(Source texts of formatted documents)
***
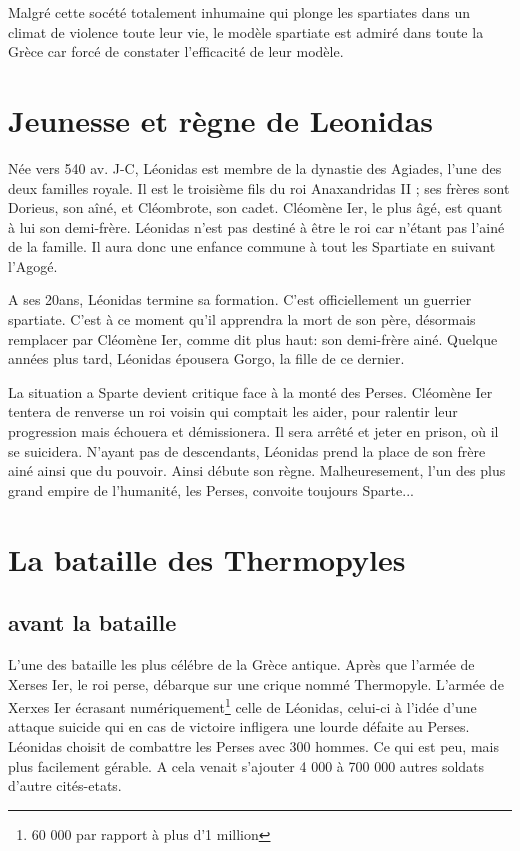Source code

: \documentclass[10pt,a4paper]{article}
\begin{document}
Malgré cette socété totalement inhumaine qui plonge les spartiates dans un climat de violence toute leur vie, le modèle spartiate est admiré dans toute la Grèce car forcé de constater l'efficacité de leur modèle.



\section{Jeunesse et règne de Leonidas}
    Née vers 540 av. J-C, Léonidas est membre de la dynastie des Agiades, l'une des deux familles royale. Il est le troisième fils du roi Anaxandridas II ; ses frères sont Dorieus, son aîné, et Cléombrote, son cadet. Cléomène Ier, le plus âgé, est quant à lui son demi-frère. Léonidas n'est pas destiné à être le roi car n'étant pas l'ainé de la famille. Il aura donc une enfance commune à tout les Spartiate en suivant l'Agogé.
    
    A ses 20ans, Léonidas termine sa formation. C'est officiellement un guerrier spartiate. C'est à ce moment qu'il apprendra la mort de son père, désormais remplacer par Cléomène Ier, comme dit plus haut: son demi-frère ainé. Quelque années plus tard, Léonidas épousera Gorgo, la fille de ce dernier.
    
    La situation a Sparte devient critique face à la monté des Perses. Cléomène Ier tentera de renverse un roi voisin qui comptait les aider, pour ralentir leur progression mais échouera et démissionera. Il sera arrêté et jeter en prison, où il se suicidera. N'ayant pas de descendants, Léonidas prend la place de son frère ainé ainsi que du pouvoir. Ainsi débute son règne. Malheuresement, l'un des plus grand empire de l'humanité, les Perses, convoite toujours Sparte...
    
\section{La bataille des Thermopyles}
\subsection{avant la bataille}
  L'une des bataille les plus célébre de la Grèce antique. Après que l'armée de Xerses Ier, le roi perse, débarque sur une crique nommé Thermopyle. L'armée de Xerxes Ier écrasant numériquement\footnote{60 000 par rapport à plus d'1 million} celle de Léonidas, celui-ci à l'idée d'une attaque suicide qui en cas de victoire infligera une lourde défaite au Perses. Léonidas choisit de combattre les Perses avec 300 hommes. Ce qui est peu, mais plus facilement gérable. A cela venait s'ajouter 4 000 à 700 000 autres soldats d'autre cités-etats.
  
\end{document}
***
WHAT THE TASK ASKS =>
The answer is the records above, repeated exactly, with no picture in it.

OUTPUT OF THE EXERCISE =>
Source code

: \documentclass[10pt,a4paper]{article}
\begin{document}
Malgré cette socété totalement inhumaine qui plonge les spartiates dans un climat de violence toute leur vie, le modèle spartiate est admiré dans toute la Grèce car forcé de constater l'efficacité de leur modèle.



\section{Jeunesse et règne de Leonidas}
    Née vers 540 av. J-C, Léonidas est membre de la dynastie des Agiades, l'une des deux familles royale. Il est le troisième fils du roi Anaxandridas II ; ses frères sont Dorieus, son aîné, et Cléombrote, son cadet. Cléomène Ier, le plus âgé, est quant à lui son demi-frère. Léonidas n'est pas destiné à être le roi car n'étant pas l'ainé de la famille. Il aura donc une enfance commune à tout les Spartiate en suivant l'Agogé.
    
    A ses 20ans, Léonidas termine sa formation. C'est officiellement un guerrier spartiate. C'est à ce moment qu'il apprendra la mort de son père, désormais remplacer par Cléomène Ier, comme dit plus haut: son demi-frère ainé. Quelque années plus tard, Léonidas épousera Gorgo, la fille de ce dernier.
    
    La situation a Sparte devient critique face à la monté des Perses. Cléomène Ier tentera de renverse un roi voisin qui comptait les aider, pour ralentir leur progression mais échouera et démissionera. Il sera arrêté et jeter en prison, où il se suicidera. N'ayant pas de descendants, Léonidas prend la place de son frère ainé ainsi que du pouvoir. Ainsi débute son règne. Malheuresement, l'un des plus grand empire de l'humanité, les Perses, convoite toujours Sparte...
    
\section{La bataille des Thermopyles}
\subsection{avant la bataille}
  L'une des bataille les plus célébre de la Grèce antique. Après que l'armée de Xerses Ier, le roi perse, débarque sur une crique nommé Thermopyle. L'armée de Xerxes Ier écrasant numériquement\footnote{60 000 par rapport à plus d'1 million} celle de Léonidas, celui-ci à l'idée d'une attaque suicide qui en cas de victoire infligera une lourde défaite au Perses. Léonidas choisit de combattre les Perses avec 300 hommes. Ce qui est peu, mais plus facilement gérable. A cela venait s'ajouter 4 000 à 700 000 autres soldats d'autre cités-etats.
  
\end{document}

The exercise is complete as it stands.